Steps to reproduce issue

Currently I have to run our Navigation2 system test to reproduce this, I’m trying to find a simpler example. However what I see is that when I run our system test with the latest versions (master branches) of rmw_fastrtps (0.7.2) and Fast-RTPS (1.8.0) our test hangs and times out. When I run with the previous versions (0.7.1) and (1.7.2) respectively, things work fine. Also if I run with RMW_IMPLEMENTATION=rmw_opensplice_cpp, things work fine then too.

I haven’t been able to isolate the problem. I can provide instructions for how to reproduce using the Nav2 system test if desired.

I see AMCL is stuck waiting for data on the /scan topic, but when I do a ros2 topic hz /scan I can see that the scan topic is being published correctly by gazebo. So it’s like the callback to AMCL is not being executed. I’m not sure how to debug that, but I’m pretty sure it’s in this rmw layer.
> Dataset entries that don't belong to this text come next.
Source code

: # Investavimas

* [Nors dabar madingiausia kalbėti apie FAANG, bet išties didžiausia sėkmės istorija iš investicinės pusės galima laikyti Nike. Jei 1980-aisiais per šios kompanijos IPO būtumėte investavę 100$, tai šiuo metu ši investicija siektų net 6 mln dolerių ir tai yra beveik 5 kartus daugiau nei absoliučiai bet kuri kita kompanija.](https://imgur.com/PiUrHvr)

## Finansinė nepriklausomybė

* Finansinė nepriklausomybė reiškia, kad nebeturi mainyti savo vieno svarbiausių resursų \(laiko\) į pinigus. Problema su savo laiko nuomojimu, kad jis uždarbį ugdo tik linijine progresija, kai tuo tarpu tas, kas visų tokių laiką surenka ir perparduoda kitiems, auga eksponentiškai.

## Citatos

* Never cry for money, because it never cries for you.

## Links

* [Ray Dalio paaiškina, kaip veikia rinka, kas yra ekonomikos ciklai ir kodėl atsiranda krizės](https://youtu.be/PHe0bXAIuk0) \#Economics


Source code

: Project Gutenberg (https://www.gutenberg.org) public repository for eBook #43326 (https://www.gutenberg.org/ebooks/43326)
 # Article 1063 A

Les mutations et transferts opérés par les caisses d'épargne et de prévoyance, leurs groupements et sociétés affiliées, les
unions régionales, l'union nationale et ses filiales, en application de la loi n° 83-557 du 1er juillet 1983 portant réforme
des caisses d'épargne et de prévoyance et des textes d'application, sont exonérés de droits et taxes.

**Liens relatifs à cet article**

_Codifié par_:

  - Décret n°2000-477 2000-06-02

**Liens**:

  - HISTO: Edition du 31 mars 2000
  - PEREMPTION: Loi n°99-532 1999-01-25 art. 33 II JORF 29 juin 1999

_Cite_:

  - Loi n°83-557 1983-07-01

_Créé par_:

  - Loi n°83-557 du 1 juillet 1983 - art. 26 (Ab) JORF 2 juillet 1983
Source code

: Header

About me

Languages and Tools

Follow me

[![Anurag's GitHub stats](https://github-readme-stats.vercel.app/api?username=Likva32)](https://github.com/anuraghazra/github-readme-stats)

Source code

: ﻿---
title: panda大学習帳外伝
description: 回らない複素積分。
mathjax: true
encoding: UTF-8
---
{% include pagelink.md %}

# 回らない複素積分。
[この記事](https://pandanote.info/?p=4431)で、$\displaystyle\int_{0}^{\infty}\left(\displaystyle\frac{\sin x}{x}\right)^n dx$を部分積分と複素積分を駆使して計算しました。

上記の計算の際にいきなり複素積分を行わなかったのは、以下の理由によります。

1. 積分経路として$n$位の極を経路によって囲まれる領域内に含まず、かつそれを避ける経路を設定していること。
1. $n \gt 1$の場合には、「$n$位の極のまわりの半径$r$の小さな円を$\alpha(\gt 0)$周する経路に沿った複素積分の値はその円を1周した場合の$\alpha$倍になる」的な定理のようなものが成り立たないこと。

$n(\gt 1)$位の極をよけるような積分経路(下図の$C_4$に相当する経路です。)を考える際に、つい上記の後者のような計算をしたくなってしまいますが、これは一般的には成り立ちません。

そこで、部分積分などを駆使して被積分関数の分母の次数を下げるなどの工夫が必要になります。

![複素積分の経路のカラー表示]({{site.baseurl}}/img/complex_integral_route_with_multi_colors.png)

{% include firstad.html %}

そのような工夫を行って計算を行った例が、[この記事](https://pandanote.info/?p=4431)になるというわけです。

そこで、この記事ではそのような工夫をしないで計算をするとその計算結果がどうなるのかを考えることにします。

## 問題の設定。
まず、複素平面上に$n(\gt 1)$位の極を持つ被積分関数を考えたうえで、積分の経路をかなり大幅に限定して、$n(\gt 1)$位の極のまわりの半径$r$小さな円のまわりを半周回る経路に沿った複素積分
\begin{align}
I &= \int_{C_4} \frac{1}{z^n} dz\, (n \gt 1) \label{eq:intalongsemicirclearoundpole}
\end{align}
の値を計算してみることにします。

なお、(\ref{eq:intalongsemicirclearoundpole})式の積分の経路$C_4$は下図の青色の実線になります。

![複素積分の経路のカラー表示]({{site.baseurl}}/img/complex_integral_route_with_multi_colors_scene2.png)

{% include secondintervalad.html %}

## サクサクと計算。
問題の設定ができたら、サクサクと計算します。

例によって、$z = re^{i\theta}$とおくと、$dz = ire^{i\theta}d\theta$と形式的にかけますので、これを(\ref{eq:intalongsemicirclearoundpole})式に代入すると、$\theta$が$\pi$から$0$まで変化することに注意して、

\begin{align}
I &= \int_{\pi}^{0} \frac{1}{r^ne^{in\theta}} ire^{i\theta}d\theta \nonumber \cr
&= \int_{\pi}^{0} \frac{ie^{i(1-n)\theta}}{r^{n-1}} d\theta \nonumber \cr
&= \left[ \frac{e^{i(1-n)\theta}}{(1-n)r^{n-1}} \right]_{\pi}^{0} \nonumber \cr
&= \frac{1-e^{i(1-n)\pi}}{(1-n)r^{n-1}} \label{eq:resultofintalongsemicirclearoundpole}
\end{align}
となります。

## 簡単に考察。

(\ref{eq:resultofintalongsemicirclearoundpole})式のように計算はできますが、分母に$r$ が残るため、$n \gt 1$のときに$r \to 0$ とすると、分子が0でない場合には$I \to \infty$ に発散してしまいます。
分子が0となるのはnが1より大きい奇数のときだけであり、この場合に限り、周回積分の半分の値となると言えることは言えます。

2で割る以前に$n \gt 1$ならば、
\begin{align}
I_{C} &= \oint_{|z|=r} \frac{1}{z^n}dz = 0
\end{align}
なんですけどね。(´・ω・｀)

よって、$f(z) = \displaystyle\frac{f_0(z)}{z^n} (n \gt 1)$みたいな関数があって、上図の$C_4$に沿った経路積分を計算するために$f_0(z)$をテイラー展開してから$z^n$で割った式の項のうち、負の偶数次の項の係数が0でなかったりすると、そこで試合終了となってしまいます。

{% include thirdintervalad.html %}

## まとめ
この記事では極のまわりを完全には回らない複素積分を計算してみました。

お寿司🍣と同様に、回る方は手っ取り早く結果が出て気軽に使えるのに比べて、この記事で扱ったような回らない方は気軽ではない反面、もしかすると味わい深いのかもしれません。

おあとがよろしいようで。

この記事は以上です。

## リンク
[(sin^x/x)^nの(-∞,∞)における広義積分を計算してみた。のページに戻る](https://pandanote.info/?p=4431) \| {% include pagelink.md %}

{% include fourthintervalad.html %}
If anyone can offer some help or suggestions as to what to look at to debug this besides the fact that the topics are being executed, I’d appreciate the help.

This is high priority as it is blocking our CI. We won’t be able to release for Dashing in this state.

About this issue

  • Original URL
  • State: closed
  • Created 5 years ago
  • Comments: 29 (18 by maintainers)

Most upvoted comments

@MiguelCompany - I tested and that change you suggested above definitely helps. I submitted a PR for it. Thanks for helping with that. I think the changes you made above helped also (eProsima/Fast-RTPS#541,).

Let me see if between those changes and this PR we get our CI to pass again and I’ll close this ticket.

We found the issue. It was related with a change necessary for the implementation of the lifespan QoS. A fix is on the way in eProsima/Fast-RTPS#541, a new blackbox test is being added in eProsima/Fast-RTPS#542, and a new unit test is under development.

I just tried the following and can confirm the hang with FastRTPS:

  • Shell A:
    • install the Dashing prerelease Debian packages (ros-dashing-*)
    • source /opt/ros/dashing/setup.bash
    • clone ros-planning/navigation2, ros-simulation/gazebo_ros_pkgs@ros2 (will be released soon) and BehaviorTree/BehaviorTree.CPP@ros2 (since its release failed to build) into a workspace ws
    • call colcon build in that workspace
  • Shell B:
    • source ws/install/setup.bash
    • ctest -V -R test_localization hangs…

@richiprosima You insight might be helpful on this ticket. This is using the latest commit from the master branch of FastRTPS.